Extract the whole listing as it stands. Do not include the pictures.

◆ Data supplied
"""
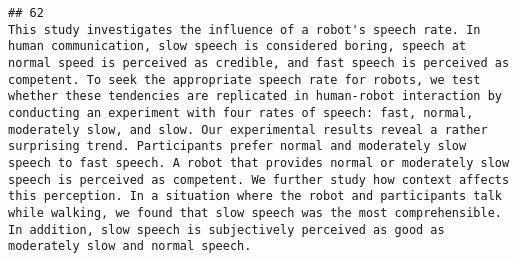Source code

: \documentclass[
  english,
  man]{apa6}
\begin{document}
\begin{verbatim}
## 62                                                                                                                                                                                                                                                                                                                                                                                                                                                                                                                                                                                                                                                                                                                                                                                                                                                                                                                                                                                                                                                                                                                                                                                                                                                                                                                                                                                                                                                                                                                                                                                                                                                                                                                     This study investigates the influence of a robot's speech rate. In human communication, slow speech is considered boring, speech at normal speed is perceived as credible, and fast speech is perceived as competent. To seek the appropriate speech rate for robots, we test whether these tendencies are replicated in human-robot interaction by conducting an experiment with four rates of speech: fast, normal, moderately slow, and slow. Our experimental results reveal a rather surprising trend. Participants prefer normal and moderately slow speech to fast speech. A robot that provides normal or moderately slow speech is perceived as competent. We further study how context affects this perception. In a situation where the robot and participants talk while walking, we found that slow speech was the most comprehensible. In addition, slow speech is subjectively perceived as good as moderately slow and normal speech.

\end{verbatim}
\end{document}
"""
◆ Your response
Source code

: \documentclass[
  english,
  man]{apa6}
\begin{document}
\begin{verbatim}
## 62                                                                                                                                                                                                                                                                                                                                                                                                                                                                                                                                                                                                                                                                                                                                                                                                                                                                                                                                                                                                                                                                                                                                                                                                                                                                                                                                                                                                                                                                                                                                                                                                                                                                                                                     This study investigates the influence of a robot's speech rate. In human communication, slow speech is considered boring, speech at normal speed is perceived as credible, and fast speech is perceived as competent. To seek the appropriate speech rate for robots, we test whether these tendencies are replicated in human-robot interaction by conducting an experiment with four rates of speech: fast, normal, moderately slow, and slow. Our experimental results reveal a rather surprising trend. Participants prefer normal and moderately slow speech to fast speech. A robot that provides normal or moderately slow speech is perceived as competent. We further study how context affects this perception. In a situation where the robot and participants talk while walking, we found that slow speech was the most comprehensible. In addition, slow speech is subjectively perceived as good as moderately slow and normal speech.

\end{verbatim}
\end{document}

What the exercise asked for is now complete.